With Suhag Shukla, Executive Director and Co-Founder of the Hindu American Foundation.
by Daksha Raval
Shukla sought the views of a focus group consisting of four Republican-leaning and four Democrat-leaning Hindu Americans prior to this discussion.
This conversation set out to understand Trumpism as a trend, a narrative and a movement that the speaker suggested had arisen in response to the undercurrent of disillusionment within the communities left behind as the US has chased the gains promised by globalisation. Suhag explored Donald Trump’s character, language and key policies, beginning with an understanding of the systemic issues that gave rise to the attractiveness of such an ‘anti-establishment’ character. These reasons ranged from underlying social issues to the impact of geography and religion.
The first issue considered was the socio-political climate that created ideal grass roots conditions for the emergence of the Trump support base that brought him to power. Shukla hypothesised that reality was not too distant from the caricatures painted by the media, with expressions of racism, white fragility and anti-immigrant sentiment. This resonates with memories of 2016’s rally where it appeared a forgotten segment of society felt heard as Trump set out his ‘America First’ and ‘Build a Wall’ agendas.
Shukla, nonetheless, argued that there were many obvious signposts to this vote result that would have become clearer if the US had paid heed to the slow build-up of ‘disillusionment, alienation and frustrations’ of a specific demographic. These voters were those who live in the traditional ‘Rust Belt’ states rather than in the coastal communities, the latter different vastly in education, economy, industry and diversity. This forgotten pool of people have been passive onlookers in the pursuit of globalisation and automation in the recent past. Globalisation promised to keep the US in the global game but left out those that were dependent on industries where most ‘efficiencies’ were made.
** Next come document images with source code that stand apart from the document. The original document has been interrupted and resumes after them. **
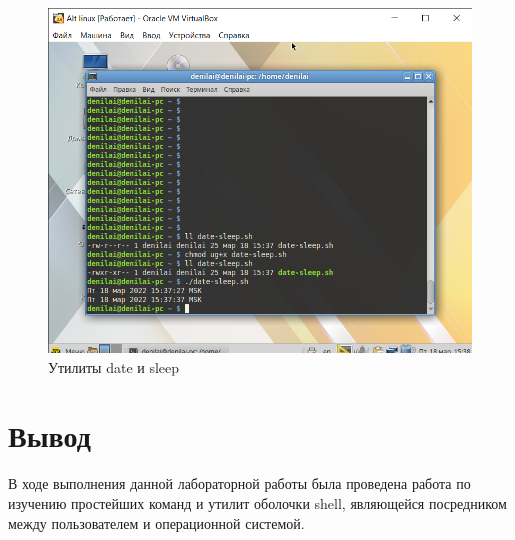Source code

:\documentclass[a4paper,14pt]{extarticle}
\begin{document}
\begin{figure}[h!]
	\centering
	\includegraphics[width=0.7\linewidth]{"images/Практика МИРЭА/Alt linux [Работает] - Oracle VM VirtualBox 18.03.2022 15_38_09"}
	\caption{Утилиты date и sleep}
	\label{fig:date-sleep}
\end{figure}
\clearpage
\section*{Вывод}
В ходе выполнения данной лабораторной работы была проведена работа по изучению простейших команд и утилит оболочки shell, являющейся посредником между пользователем и операционной системой.
\end{document}

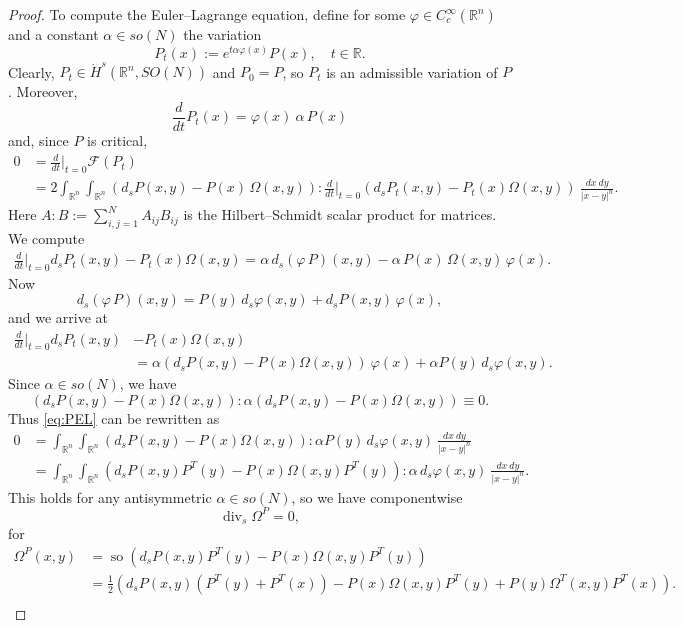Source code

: \documentclass[12pt]{amsart}
\theoremstyle{definition}
\newcommand{\R}{\mathbb{R}}
\newcommand{\brac}[1]{\left (#1 \right )}
\numberwithin{theorem}{section} \numberwithin{equation}{section}
\renewcommand{\div}{\operatorname{div}}
\begin{document}
\begin{proof}
To compute the Euler--Lagrange equation, define for some $\varphi \in C_c^\infty(\R^n)$ and a constant $\alpha \in so(N)$ the variation 
\[
 P_t(x) := e^{t \alpha \varphi(x)} P(x),\quad t \in \R.
\]
Clearly, $P_t \in \dot{H}^s(\R^n,SO(N))$ and $P_0 = P$, so $P_t$ is an admissible variation of $P$. Moreover,
\[
 \frac{d}{dt} P_t(x) = \varphi(x)\ \alpha\, P(x)
\]
and, since $P$ is critical,
\begin{equation}\label{eq:PEL}
\begin{split}
 0 &= \frac{d}{dt} \Big |_{t = 0}  \mathcal{F}(P_t)\\
 &= 2\int_{\R^n}\int_{\R^n} \brac{d_sP(x,y) - P(x)\, \Omega(x,y)}: \frac{d}{dt} \Big|_{t=0}\brac{d_sP_t(x,y) - P_t(x) \Omega(x,y)} \ \frac{dx\ dy}{|x-y|^n}.
\end{split}
 \end{equation}
Here $A:B := \sum_{i,j=1}^N A_{ij}B_{ij}$ is the Hilbert--Schmidt scalar product for matrices. We compute
\[
 \begin{split}
 \frac{d}{dt} \Big|_{t=0} d_sP_t(x,y) - P_t(x) \Omega(x,y)
 =\alpha\, d_s (\varphi\, P)(x,y)-  \alpha\, P(x)\, \Omega(x,y)\, \varphi(x).
 \end{split}
\]
Now
\[
 d_s (\varphi\, P)(x,y)  =  P(y)\, d_s \varphi(x,y)  + d_s P(x,y)\, \varphi(x),
\]
and we arrive at
\[
 \begin{split}
 \frac{d}{dt} \Big|_{t=0} d_s P_t(x,y) &- P_t(x) \Omega(x,y)\\
 &=\alpha \brac{d_s P(x,y) - P(x) \Omega(x,y)}\ \varphi(x) +  \alpha P(y)\, d_s \varphi(x,y).
 \end{split}
\]
Since $\alpha \in so(N)$, we have
\[
 \brac{d_s P(x,y) - P(x) \Omega(x,y)}: \alpha \brac{d_s P(x,y) - P(x) \Omega(x,y)} \equiv 0.
\]
Thus \eqref{eq:PEL} can be rewritten as
\[
\begin{split}
 0 &= \int_{\R^n}\int_{\R^n} \brac{d_sP(x,y) - P(x) \Omega(x,y)}: \alpha P(y)\, d_s \varphi(x,y) \ \frac{dx\ dy}{|x-y|^n}\\
 &= \int_{\R^n}\int_{\R^n} \brac{d_sP(x,y)P^T(y)  - P(x) \Omega(x,y) P^T(y)}: \alpha \, d_s \varphi(x,y) \ \frac{dx\ dy}{|x-y|^n}.
\end{split}
 \]
This holds for any antisymmetric $\alpha \in so(N)$, so we have componentwise
\[
 \div_s \Omega^P = 0,
\]
for 
\[
\begin{split}
 \Omega^P(x,y) &= \operatorname{so}\brac{d_sP(x,y) P^T(y) - P(x) \Omega(x,y) P^T(y)}\\
 &=\frac{1}{2} \brac{d_sP(x,y) \brac{P^T(y) + P^T(x)} - P(x) \Omega(x,y) P^T(y) + P(y) \Omega^T(x,y) P^T(x)}.\\ 
\end{split}
 \]
\end{proof}
\end{document}
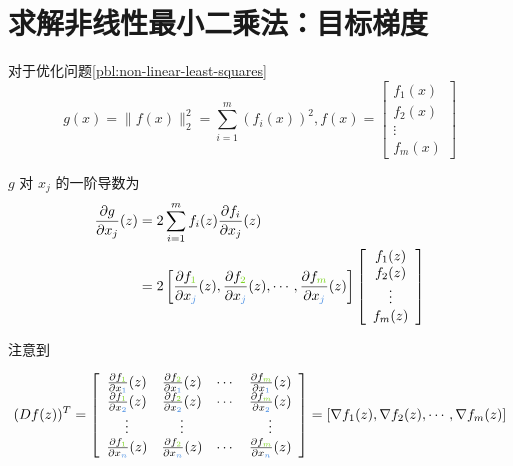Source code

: \section{求解非线性最小二乘法：目标梯度}

对于优化问题\ref{pbl:non-linear-least-squares}
$$ g(x)=\|f(x)\|_{2}^{2}=\sum_{i=1}^{m}\left(f_{i}(x)\right)^{2},f(x)=\left[\begin{array}{c}f_{1}(x) \\ f_{2}(x) \\ \vdots \\ f_{m}(x)\end{array}\right] $$

$ g $ 对 $ x_{j} $ 的一阶导数为
$$\begin{aligned}
    \frac{\partial g}{\partial x_{j}} (z) & =2\sum _{i=1}^{m} f_{i} (z)\frac{\partial f_{i}}{\partial x_{j}} (z)\\
     & =2\left[\frac{\partial f_{\textcolor[rgb]{0.49,0.83,0.13}{1}}}{\partial x_{\textcolor[rgb]{0.29,0.56,0.89}{j}}} (z),\frac{\partial f_{\textcolor[rgb]{0.49,0.83,0.13}{2}}}{\partial x_{\textcolor[rgb]{0.29,0.56,0.89}{j}}} (z),\cdots ,\frac{\partial f_{\textcolor[rgb]{0.49,0.83,0.13}{m}}}{\partial x_{\textcolor[rgb]{0.29,0.56,0.89}{j}}} (z)\right]\left[\begin{array}{ c }
    f_{1} (z)\\
    f_{2} (z)\\
    \vdots \\
    f_{m} (z)
    \end{array}\right]
    \end{aligned}$$

注意到

$$\displaystyle (Df(z))^{T} =\left[\begin{array}{ c c c c }
    \frac{\partial f_{\textcolor[rgb]{0.49,0.83,0.13}{1}}}{\partial x_{\textcolor[rgb]{0.29,0.56,0.89}{1}}} (z) & \frac{\partial f_{\textcolor[rgb]{0.49,0.83,0.13}{2}}}{\partial x_{\textcolor[rgb]{0.29,0.56,0.89}{1}}} (z) & \cdots  & \frac{\partial f_{\textcolor[rgb]{0.49,0.83,0.13}{m}}}{\partial x_{\textcolor[rgb]{0.29,0.56,0.89}{1}}} (z)\\
    \frac{\partial f_{\textcolor[rgb]{0.49,0.83,0.13}{1}}}{\partial x_{\textcolor[rgb]{0.29,0.56,0.89}{2}}} (z) & \frac{\partial f_{\textcolor[rgb]{0.49,0.83,0.13}{2}}}{\partial x_{\textcolor[rgb]{0.29,0.56,0.89}{2}}} (z) & \cdots  & \frac{\partial f_{\textcolor[rgb]{0.49,0.83,0.13}{m}}}{\partial x_{\textcolor[rgb]{0.29,0.56,0.89}{2}}} (z)\\
    \vdots  & \vdots  &  & \vdots \\
    \frac{\partial f_{\textcolor[rgb]{0.49,0.83,0.13}{1}}}{\partial x_{\textcolor[rgb]{0.29,0.56,0.89}{n}}} (z) & \frac{\partial f_{\textcolor[rgb]{0.49,0.83,0.13}{2}}}{\partial x_{\textcolor[rgb]{0.29,0.56,0.89}{n}}} (z) & \cdots  & \frac{\partial f_{\textcolor[rgb]{0.49,0.83,0.13}{m}}}{\partial x_{\textcolor[rgb]{0.29,0.56,0.89}{n}}} (z)
    \end{array}\right] =[ \nabla f_{1} (z),\nabla f_{2} (z),\cdots ,\nabla f_{m} (z)]$$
Shukla indicated, based on her research, that these voters felt disenfranchised with politicians and the political institutions so they didn’t vote for another ‘politician’ that would again fail to take care of them. What was Trump then if not a politician? He was an ‘outsider’ and ‘anti-establishment’ fighter who put the US, its products and its people first.
Shukla suggested that there has been a level of economic anxiety caused by globalisation, automation, professionalisation and income inequality which has left people out of the story of economic growth; this is especially the case for those who were uneducated and may not have had an interest or access to options in re-training. The most surprising statistic that Shukla shared was that around 1/3 of those who voted for Obama had voted for Trump. Although this warrants further independent analysis, it at the very least highlights some short-term reasons for their shift in allegiances.
Although there were many reasons why voters were eager for a leader to put them first again, the discussion highlighted that it was not simply the Trumpian policies that got him there; in fact it could be argued that those policies may not have been so popular had they not been sold by the character of Donald Trump himself. His ‘machismo approach’ showcased a stoic stance on America’s greatness, the protection of borders without any diplomatic airs, and bold moves on tariffs of foreign imports to the advantage of domestic production. Shukla shared that from her research, both Democrats and Republicans liked his frankness.
The most touted victories of Trumpism are: increased oil production, tariffs, appeasing North Korea, huge tax reform, significant tax cuts for big business and deregulation. When examining these, Shukla stressed the importance of creating a personal practice of multiple media sources and developing a method of identifying fact from fiction and opinion. It appears that Trumpism has made major inroads towards appeasing the masses who felt lost as a result of globalisation, and has therefore started to tackle income inequality, though the sustainability of this remains to be seen. In response to the question of whether Trumpism has also exacerbated nationalism, Shukla argued that the US is built on a Constitution that can withstand the worst types of nationalism; in fact, in recent history, the US has always held a place for cultural, national and civic nationalism (patriotism), rather than more damaging types such as ethnic nationalism. Although she accepted that currents of ethnic nationalism now exist in the US as they do elsewhere, her conclusion was that such sentiments remain a small minority despite the efforts of some within the Trumpist ranks to fan the flames.